→ **Problem description**: Transcribe the entries below exactly.

Start of Block

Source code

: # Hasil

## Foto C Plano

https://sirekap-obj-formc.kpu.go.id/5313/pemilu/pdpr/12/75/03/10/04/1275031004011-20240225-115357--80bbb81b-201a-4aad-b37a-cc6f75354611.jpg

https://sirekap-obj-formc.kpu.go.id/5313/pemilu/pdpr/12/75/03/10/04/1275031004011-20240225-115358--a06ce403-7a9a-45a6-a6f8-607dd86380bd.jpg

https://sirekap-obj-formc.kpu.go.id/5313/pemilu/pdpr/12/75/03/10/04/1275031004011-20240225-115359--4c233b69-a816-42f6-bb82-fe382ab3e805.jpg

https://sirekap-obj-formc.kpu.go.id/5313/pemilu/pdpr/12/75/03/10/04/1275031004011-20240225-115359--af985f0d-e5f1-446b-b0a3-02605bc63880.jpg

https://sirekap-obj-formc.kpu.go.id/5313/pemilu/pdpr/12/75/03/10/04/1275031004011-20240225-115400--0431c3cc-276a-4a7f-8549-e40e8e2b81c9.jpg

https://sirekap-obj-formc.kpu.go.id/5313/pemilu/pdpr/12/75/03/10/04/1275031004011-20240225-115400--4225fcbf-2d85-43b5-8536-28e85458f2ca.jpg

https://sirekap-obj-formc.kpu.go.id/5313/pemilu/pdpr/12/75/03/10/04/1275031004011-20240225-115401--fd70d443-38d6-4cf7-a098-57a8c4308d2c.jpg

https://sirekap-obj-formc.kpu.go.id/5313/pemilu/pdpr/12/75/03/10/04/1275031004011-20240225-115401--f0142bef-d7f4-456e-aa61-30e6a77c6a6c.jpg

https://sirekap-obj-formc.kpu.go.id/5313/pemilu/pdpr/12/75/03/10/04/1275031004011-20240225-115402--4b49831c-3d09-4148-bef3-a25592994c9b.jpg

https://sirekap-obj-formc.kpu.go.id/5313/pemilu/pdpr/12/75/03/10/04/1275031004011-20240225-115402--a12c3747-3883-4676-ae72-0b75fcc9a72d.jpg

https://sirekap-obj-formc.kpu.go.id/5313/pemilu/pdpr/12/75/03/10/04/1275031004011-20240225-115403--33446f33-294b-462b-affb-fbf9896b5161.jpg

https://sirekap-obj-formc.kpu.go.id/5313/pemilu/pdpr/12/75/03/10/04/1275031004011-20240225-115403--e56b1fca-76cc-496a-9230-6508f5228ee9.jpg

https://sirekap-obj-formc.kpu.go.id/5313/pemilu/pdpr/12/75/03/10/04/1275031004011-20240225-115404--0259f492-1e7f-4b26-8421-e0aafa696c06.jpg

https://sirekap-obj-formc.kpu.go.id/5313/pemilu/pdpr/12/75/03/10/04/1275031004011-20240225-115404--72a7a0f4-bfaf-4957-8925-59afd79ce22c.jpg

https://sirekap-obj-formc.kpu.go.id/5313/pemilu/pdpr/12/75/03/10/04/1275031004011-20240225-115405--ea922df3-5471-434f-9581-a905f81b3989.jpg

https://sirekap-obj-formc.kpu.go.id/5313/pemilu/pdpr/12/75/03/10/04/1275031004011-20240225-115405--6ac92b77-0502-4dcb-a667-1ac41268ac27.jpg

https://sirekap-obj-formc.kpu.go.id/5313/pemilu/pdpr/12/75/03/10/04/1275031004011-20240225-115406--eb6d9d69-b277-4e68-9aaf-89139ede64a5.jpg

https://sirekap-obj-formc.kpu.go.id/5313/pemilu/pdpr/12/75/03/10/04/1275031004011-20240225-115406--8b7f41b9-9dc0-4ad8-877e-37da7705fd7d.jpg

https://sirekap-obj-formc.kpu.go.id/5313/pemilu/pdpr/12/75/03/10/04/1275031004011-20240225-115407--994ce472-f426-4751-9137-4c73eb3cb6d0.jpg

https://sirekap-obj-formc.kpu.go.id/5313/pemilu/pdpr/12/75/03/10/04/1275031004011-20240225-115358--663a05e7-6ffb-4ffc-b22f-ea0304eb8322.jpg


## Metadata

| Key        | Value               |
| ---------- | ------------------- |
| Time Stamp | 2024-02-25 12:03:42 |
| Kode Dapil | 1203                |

End of Block

→ **Answer**:
Source code

: # Hasil

## Foto C Plano

https://sirekap-obj-formc.kpu.go.id/5313/pemilu/pdpr/12/75/03/10/04/1275031004011-20240225-115357--80bbb81b-201a-4aad-b37a-cc6f75354611.jpg

https://sirekap-obj-formc.kpu.go.id/5313/pemilu/pdpr/12/75/03/10/04/1275031004011-20240225-115358--a06ce403-7a9a-45a6-a6f8-607dd86380bd.jpg

https://sirekap-obj-formc.kpu.go.id/5313/pemilu/pdpr/12/75/03/10/04/1275031004011-20240225-115359--4c233b69-a816-42f6-bb82-fe382ab3e805.jpg

https://sirekap-obj-formc.kpu.go.id/5313/pemilu/pdpr/12/75/03/10/04/1275031004011-20240225-115359--af985f0d-e5f1-446b-b0a3-02605bc63880.jpg

https://sirekap-obj-formc.kpu.go.id/5313/pemilu/pdpr/12/75/03/10/04/1275031004011-20240225-115400--0431c3cc-276a-4a7f-8549-e40e8e2b81c9.jpg

https://sirekap-obj-formc.kpu.go.id/5313/pemilu/pdpr/12/75/03/10/04/1275031004011-20240225-115400--4225fcbf-2d85-43b5-8536-28e85458f2ca.jpg

https://sirekap-obj-formc.kpu.go.id/5313/pemilu/pdpr/12/75/03/10/04/1275031004011-20240225-115401--fd70d443-38d6-4cf7-a098-57a8c4308d2c.jpg

https://sirekap-obj-formc.kpu.go.id/5313/pemilu/pdpr/12/75/03/10/04/1275031004011-20240225-115401--f0142bef-d7f4-456e-aa61-30e6a77c6a6c.jpg

https://sirekap-obj-formc.kpu.go.id/5313/pemilu/pdpr/12/75/03/10/04/1275031004011-20240225-115402--4b49831c-3d09-4148-bef3-a25592994c9b.jpg

https://sirekap-obj-formc.kpu.go.id/5313/pemilu/pdpr/12/75/03/10/04/1275031004011-20240225-115402--a12c3747-3883-4676-ae72-0b75fcc9a72d.jpg

https://sirekap-obj-formc.kpu.go.id/5313/pemilu/pdpr/12/75/03/10/04/1275031004011-20240225-115403--33446f33-294b-462b-affb-fbf9896b5161.jpg

https://sirekap-obj-formc.kpu.go.id/5313/pemilu/pdpr/12/75/03/10/04/1275031004011-20240225-115403--e56b1fca-76cc-496a-9230-6508f5228ee9.jpg

https://sirekap-obj-formc.kpu.go.id/5313/pemilu/pdpr/12/75/03/10/04/1275031004011-20240225-115404--0259f492-1e7f-4b26-8421-e0aafa696c06.jpg

https://sirekap-obj-formc.kpu.go.id/5313/pemilu/pdpr/12/75/03/10/04/1275031004011-20240225-115404--72a7a0f4-bfaf-4957-8925-59afd79ce22c.jpg

https://sirekap-obj-formc.kpu.go.id/5313/pemilu/pdpr/12/75/03/10/04/1275031004011-20240225-115405--ea922df3-5471-434f-9581-a905f81b3989.jpg

https://sirekap-obj-formc.kpu.go.id/5313/pemilu/pdpr/12/75/03/10/04/1275031004011-20240225-115405--6ac92b77-0502-4dcb-a667-1ac41268ac27.jpg

https://sirekap-obj-formc.kpu.go.id/5313/pemilu/pdpr/12/75/03/10/04/1275031004011-20240225-115406--eb6d9d69-b277-4e68-9aaf-89139ede64a5.jpg

https://sirekap-obj-formc.kpu.go.id/5313/pemilu/pdpr/12/75/03/10/04/1275031004011-20240225-115406--8b7f41b9-9dc0-4ad8-877e-37da7705fd7d.jpg

https://sirekap-obj-formc.kpu.go.id/5313/pemilu/pdpr/12/75/03/10/04/1275031004011-20240225-115407--994ce472-f426-4751-9137-4c73eb3cb6d0.jpg

https://sirekap-obj-formc.kpu.go.id/5313/pemilu/pdpr/12/75/03/10/04/1275031004011-20240225-115358--663a05e7-6ffb-4ffc-b22f-ea0304eb8322.jpg


## Metadata

| Key        | Value               |
| ---------- | ------------------- |
| Time Stamp | 2024-02-25 12:03:42 |
| Kode Dapil | 1203                |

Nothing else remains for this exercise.